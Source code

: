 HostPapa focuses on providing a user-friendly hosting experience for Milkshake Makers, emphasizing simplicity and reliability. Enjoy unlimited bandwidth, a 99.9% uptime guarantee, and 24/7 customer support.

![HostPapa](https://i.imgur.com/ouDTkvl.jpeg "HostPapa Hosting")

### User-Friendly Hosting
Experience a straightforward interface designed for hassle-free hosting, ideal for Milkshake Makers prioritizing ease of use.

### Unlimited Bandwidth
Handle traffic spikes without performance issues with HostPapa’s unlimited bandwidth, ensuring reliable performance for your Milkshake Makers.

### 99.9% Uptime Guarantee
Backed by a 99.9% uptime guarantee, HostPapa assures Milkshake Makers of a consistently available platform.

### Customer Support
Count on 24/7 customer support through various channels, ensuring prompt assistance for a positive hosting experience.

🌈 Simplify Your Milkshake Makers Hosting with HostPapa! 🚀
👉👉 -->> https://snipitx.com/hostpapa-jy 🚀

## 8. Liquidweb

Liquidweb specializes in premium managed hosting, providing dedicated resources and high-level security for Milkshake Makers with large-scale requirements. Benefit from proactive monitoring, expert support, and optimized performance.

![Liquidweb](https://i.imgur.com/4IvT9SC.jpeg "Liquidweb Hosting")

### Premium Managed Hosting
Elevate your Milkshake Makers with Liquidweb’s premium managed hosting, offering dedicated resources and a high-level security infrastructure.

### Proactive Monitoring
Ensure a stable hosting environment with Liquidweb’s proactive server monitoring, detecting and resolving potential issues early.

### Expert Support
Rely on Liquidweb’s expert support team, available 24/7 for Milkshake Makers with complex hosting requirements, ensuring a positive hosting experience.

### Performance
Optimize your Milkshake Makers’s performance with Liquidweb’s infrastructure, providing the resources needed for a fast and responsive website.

* [TASK TO COMPLETE]
Your reply should hold only the lines from the first line of the records through the one with "### User-Friendly Hosting", reproduced word for word.

* [SOLUTION]
Source code

: HostPapa focuses on providing a user-friendly hosting experience for Milkshake Makers, emphasizing simplicity and reliability. Enjoy unlimited bandwidth, a 99.9% uptime guarantee, and 24/7 customer support.

![HostPapa](https://i.imgur.com/ouDTkvl.jpeg "HostPapa Hosting")

### User-Friendly Hosting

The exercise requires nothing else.